§ **AIM OF THE TASK**: Your answer must be a word-for-word copy of the data.

Dataset records:
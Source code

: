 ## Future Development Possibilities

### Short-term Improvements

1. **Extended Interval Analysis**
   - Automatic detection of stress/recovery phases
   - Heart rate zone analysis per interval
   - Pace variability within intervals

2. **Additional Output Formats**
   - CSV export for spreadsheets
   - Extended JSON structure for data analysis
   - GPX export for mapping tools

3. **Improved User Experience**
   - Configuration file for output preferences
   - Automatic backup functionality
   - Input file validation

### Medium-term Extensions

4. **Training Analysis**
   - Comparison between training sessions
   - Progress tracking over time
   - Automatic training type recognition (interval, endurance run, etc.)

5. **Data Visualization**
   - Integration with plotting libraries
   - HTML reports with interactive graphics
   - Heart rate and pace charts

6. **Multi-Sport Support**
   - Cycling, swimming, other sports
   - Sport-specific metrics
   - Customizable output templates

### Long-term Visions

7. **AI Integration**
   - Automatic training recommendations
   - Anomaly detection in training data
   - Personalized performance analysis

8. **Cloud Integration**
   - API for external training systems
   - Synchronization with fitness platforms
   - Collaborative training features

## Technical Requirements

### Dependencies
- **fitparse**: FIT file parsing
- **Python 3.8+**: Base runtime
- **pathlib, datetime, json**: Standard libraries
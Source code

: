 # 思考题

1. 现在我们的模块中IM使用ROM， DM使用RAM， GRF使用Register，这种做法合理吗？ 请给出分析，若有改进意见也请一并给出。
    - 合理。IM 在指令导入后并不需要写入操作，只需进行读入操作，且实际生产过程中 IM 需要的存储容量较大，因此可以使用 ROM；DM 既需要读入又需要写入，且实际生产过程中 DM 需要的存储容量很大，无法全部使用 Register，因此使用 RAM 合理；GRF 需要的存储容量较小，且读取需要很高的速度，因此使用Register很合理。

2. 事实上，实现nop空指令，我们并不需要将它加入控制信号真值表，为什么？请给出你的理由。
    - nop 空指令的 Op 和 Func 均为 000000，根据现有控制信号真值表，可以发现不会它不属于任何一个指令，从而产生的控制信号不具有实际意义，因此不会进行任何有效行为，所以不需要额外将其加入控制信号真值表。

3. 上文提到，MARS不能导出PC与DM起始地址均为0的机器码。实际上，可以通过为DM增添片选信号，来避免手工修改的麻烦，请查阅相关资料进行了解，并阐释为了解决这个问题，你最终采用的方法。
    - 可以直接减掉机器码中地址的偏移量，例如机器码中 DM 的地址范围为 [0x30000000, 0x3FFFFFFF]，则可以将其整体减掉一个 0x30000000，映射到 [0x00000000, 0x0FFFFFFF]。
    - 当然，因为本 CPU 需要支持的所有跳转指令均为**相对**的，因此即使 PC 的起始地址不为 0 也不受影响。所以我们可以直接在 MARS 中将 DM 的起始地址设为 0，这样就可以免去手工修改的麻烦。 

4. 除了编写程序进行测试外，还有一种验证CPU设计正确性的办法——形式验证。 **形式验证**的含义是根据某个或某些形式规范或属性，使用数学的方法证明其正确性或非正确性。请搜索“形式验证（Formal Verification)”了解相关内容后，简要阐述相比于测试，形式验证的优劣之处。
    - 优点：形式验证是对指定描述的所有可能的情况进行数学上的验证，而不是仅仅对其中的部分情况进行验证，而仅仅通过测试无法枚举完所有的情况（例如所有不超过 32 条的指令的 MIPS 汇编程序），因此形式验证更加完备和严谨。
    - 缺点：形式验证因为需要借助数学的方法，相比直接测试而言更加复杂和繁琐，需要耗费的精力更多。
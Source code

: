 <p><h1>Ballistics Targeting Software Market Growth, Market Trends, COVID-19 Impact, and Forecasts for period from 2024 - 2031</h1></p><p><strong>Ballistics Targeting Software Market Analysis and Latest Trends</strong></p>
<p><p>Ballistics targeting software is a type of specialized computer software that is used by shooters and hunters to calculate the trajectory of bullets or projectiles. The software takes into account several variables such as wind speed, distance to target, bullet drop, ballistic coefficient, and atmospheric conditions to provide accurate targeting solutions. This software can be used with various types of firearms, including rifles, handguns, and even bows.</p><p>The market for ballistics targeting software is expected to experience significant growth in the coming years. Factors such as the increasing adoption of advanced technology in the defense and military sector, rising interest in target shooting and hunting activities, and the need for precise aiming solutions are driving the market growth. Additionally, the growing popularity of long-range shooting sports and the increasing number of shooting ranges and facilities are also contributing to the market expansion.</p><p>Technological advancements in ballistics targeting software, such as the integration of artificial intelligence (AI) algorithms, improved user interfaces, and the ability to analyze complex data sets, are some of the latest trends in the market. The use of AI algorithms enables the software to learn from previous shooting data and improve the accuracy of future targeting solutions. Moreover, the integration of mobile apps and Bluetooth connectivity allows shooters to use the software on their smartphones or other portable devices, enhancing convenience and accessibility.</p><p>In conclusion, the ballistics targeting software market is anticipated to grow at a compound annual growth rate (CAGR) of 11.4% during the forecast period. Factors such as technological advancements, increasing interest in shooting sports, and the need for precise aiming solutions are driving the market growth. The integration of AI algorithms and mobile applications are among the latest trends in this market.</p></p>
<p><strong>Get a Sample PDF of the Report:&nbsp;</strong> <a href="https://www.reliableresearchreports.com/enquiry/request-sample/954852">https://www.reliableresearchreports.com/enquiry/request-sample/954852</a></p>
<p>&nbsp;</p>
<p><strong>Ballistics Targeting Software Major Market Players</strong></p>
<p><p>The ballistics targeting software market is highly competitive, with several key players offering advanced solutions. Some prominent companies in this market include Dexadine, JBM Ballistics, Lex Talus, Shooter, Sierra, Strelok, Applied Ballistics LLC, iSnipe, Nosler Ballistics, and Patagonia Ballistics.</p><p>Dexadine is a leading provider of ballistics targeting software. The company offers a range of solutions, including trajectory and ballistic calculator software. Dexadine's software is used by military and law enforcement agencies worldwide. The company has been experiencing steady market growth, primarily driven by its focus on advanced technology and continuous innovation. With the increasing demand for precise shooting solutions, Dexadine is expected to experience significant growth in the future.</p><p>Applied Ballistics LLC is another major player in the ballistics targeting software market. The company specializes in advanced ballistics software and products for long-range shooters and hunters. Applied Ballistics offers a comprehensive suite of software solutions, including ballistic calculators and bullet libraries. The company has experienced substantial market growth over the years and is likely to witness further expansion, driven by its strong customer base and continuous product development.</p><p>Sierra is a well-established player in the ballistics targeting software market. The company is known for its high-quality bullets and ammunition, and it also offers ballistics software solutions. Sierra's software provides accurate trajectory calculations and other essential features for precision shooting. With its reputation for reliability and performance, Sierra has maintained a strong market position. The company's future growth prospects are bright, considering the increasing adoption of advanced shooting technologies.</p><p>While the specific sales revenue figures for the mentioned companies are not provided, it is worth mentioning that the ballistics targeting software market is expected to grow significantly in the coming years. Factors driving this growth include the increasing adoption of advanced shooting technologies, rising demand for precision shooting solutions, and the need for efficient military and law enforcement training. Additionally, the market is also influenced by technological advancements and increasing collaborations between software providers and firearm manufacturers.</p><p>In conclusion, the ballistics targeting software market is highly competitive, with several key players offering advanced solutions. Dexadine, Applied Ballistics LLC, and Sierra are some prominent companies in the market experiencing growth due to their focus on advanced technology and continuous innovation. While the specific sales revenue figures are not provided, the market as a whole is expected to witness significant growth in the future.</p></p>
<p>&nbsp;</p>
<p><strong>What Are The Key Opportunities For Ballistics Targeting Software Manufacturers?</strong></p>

§ **OUTPUT FOR THIS TASK**:
Source code

: ## Future Development Possibilities

### Short-term Improvements

1. **Extended Interval Analysis**
   - Automatic detection of stress/recovery phases
   - Heart rate zone analysis per interval
   - Pace variability within intervals

2. **Additional Output Formats**
   - CSV export for spreadsheets
   - Extended JSON structure for data analysis
   - GPX export for mapping tools

3. **Improved User Experience**
   - Configuration file for output preferences
   - Automatic backup functionality
   - Input file validation

### Medium-term Extensions

4. **Training Analysis**
   - Comparison between training sessions
   - Progress tracking over time
   - Automatic training type recognition (interval, endurance run, etc.)

5. **Data Visualization**
   - Integration with plotting libraries
   - HTML reports with interactive graphics
   - Heart rate and pace charts

6. **Multi-Sport Support**
   - Cycling, swimming, other sports
   - Sport-specific metrics
   - Customizable output templates

### Long-term Visions

7. **AI Integration**
   - Automatic training recommendations
   - Anomaly detection in training data
   - Personalized performance analysis

8. **Cloud Integration**
   - API for external training systems
   - Synchronization with fitness platforms
   - Collaborative training features

## Technical Requirements

### Dependencies
- **fitparse**: FIT file parsing
- **Python 3.8+**: Base runtime
- **pathlib, datetime, json**: Standard libraries
Source code

: # 思考题

1. 现在我们的模块中IM使用ROM， DM使用RAM， GRF使用Register，这种做法合理吗？ 请给出分析，若有改进意见也请一并给出。
    - 合理。IM 在指令导入后并不需要写入操作，只需进行读入操作，且实际生产过程中 IM 需要的存储容量较大，因此可以使用 ROM；DM 既需要读入又需要写入，且实际生产过程中 DM 需要的存储容量很大，无法全部使用 Register，因此使用 RAM 合理；GRF 需要的存储容量较小，且读取需要很高的速度，因此使用Register很合理。

2. 事实上，实现nop空指令，我们并不需要将它加入控制信号真值表，为什么？请给出你的理由。
    - nop 空指令的 Op 和 Func 均为 000000，根据现有控制信号真值表，可以发现不会它不属于任何一个指令，从而产生的控制信号不具有实际意义，因此不会进行任何有效行为，所以不需要额外将其加入控制信号真值表。

3. 上文提到，MARS不能导出PC与DM起始地址均为0的机器码。实际上，可以通过为DM增添片选信号，来避免手工修改的麻烦，请查阅相关资料进行了解，并阐释为了解决这个问题，你最终采用的方法。
    - 可以直接减掉机器码中地址的偏移量，例如机器码中 DM 的地址范围为 [0x30000000, 0x3FFFFFFF]，则可以将其整体减掉一个 0x30000000，映射到 [0x00000000, 0x0FFFFFFF]。
    - 当然，因为本 CPU 需要支持的所有跳转指令均为**相对**的，因此即使 PC 的起始地址不为 0 也不受影响。所以我们可以直接在 MARS 中将 DM 的起始地址设为 0，这样就可以免去手工修改的麻烦。 

4. 除了编写程序进行测试外，还有一种验证CPU设计正确性的办法——形式验证。 **形式验证**的含义是根据某个或某些形式规范或属性，使用数学的方法证明其正确性或非正确性。请搜索“形式验证（Formal Verification)”了解相关内容后，简要阐述相比于测试，形式验证的优劣之处。
    - 优点：形式验证是对指定描述的所有可能的情况进行数学上的验证，而不是仅仅对其中的部分情况进行验证，而仅仅通过测试无法枚举完所有的情况（例如所有不超过 32 条的指令的 MIPS 汇编程序），因此形式验证更加完备和严谨。
    - 缺点：形式验证因为需要借助数学的方法，相比直接测试而言更加复杂和繁琐，需要耗费的精力更多。
Source code

: <p><h1>Ballistics Targeting Software Market Growth, Market Trends, COVID-19 Impact, and Forecasts for period from 2024 - 2031</h1></p><p><strong>Ballistics Targeting Software Market Analysis and Latest Trends</strong></p>
<p><p>Ballistics targeting software is a type of specialized computer software that is used by shooters and hunters to calculate the trajectory of bullets or projectiles. The software takes into account several variables such as wind speed, distance to target, bullet drop, ballistic coefficient, and atmospheric conditions to provide accurate targeting solutions. This software can be used with various types of firearms, including rifles, handguns, and even bows.</p><p>The market for ballistics targeting software is expected to experience significant growth in the coming years. Factors such as the increasing adoption of advanced technology in the defense and military sector, rising interest in target shooting and hunting activities, and the need for precise aiming solutions are driving the market growth. Additionally, the growing popularity of long-range shooting sports and the increasing number of shooting ranges and facilities are also contributing to the market expansion.</p><p>Technological advancements in ballistics targeting software, such as the integration of artificial intelligence (AI) algorithms, improved user interfaces, and the ability to analyze complex data sets, are some of the latest trends in the market. The use of AI algorithms enables the software to learn from previous shooting data and improve the accuracy of future targeting solutions. Moreover, the integration of mobile apps and Bluetooth connectivity allows shooters to use the software on their smartphones or other portable devices, enhancing convenience and accessibility.</p><p>In conclusion, the ballistics targeting software market is anticipated to grow at a compound annual growth rate (CAGR) of 11.4% during the forecast period. Factors such as technological advancements, increasing interest in shooting sports, and the need for precise aiming solutions are driving the market growth. The integration of AI algorithms and mobile applications are among the latest trends in this market.</p></p>
<p><strong>Get a Sample PDF of the Report:&nbsp;</strong> <a href="https://www.reliableresearchreports.com/enquiry/request-sample/954852">https://www.reliableresearchreports.com/enquiry/request-sample/954852</a></p>
<p>&nbsp;</p>
<p><strong>Ballistics Targeting Software Major Market Players</strong></p>
<p><p>The ballistics targeting software market is highly competitive, with several key players offering advanced solutions. Some prominent companies in this market include Dexadine, JBM Ballistics, Lex Talus, Shooter, Sierra, Strelok, Applied Ballistics LLC, iSnipe, Nosler Ballistics, and Patagonia Ballistics.</p><p>Dexadine is a leading provider of ballistics targeting software. The company offers a range of solutions, including trajectory and ballistic calculator software. Dexadine's software is used by military and law enforcement agencies worldwide. The company has been experiencing steady market growth, primarily driven by its focus on advanced technology and continuous innovation. With the increasing demand for precise shooting solutions, Dexadine is expected to experience significant growth in the future.</p><p>Applied Ballistics LLC is another major player in the ballistics targeting software market. The company specializes in advanced ballistics software and products for long-range shooters and hunters. Applied Ballistics offers a comprehensive suite of software solutions, including ballistic calculators and bullet libraries. The company has experienced substantial market growth over the years and is likely to witness further expansion, driven by its strong customer base and continuous product development.</p><p>Sierra is a well-established player in the ballistics targeting software market. The company is known for its high-quality bullets and ammunition, and it also offers ballistics software solutions. Sierra's software provides accurate trajectory calculations and other essential features for precision shooting. With its reputation for reliability and performance, Sierra has maintained a strong market position. The company's future growth prospects are bright, considering the increasing adoption of advanced shooting technologies.</p><p>While the specific sales revenue figures for the mentioned companies are not provided, it is worth mentioning that the ballistics targeting software market is expected to grow significantly in the coming years. Factors driving this growth include the increasing adoption of advanced shooting technologies, rising demand for precision shooting solutions, and the need for efficient military and law enforcement training. Additionally, the market is also influenced by technological advancements and increasing collaborations between software providers and firearm manufacturers.</p><p>In conclusion, the ballistics targeting software market is highly competitive, with several key players offering advanced solutions. Dexadine, Applied Ballistics LLC, and Sierra are some prominent companies in the market experiencing growth due to their focus on advanced technology and continuous innovation. While the specific sales revenue figures are not provided, the market as a whole is expected to witness significant growth in the future.</p></p>
<p>&nbsp;</p>
<p><strong>What Are The Key Opportunities For Ballistics Targeting Software Manufacturers?</strong></p>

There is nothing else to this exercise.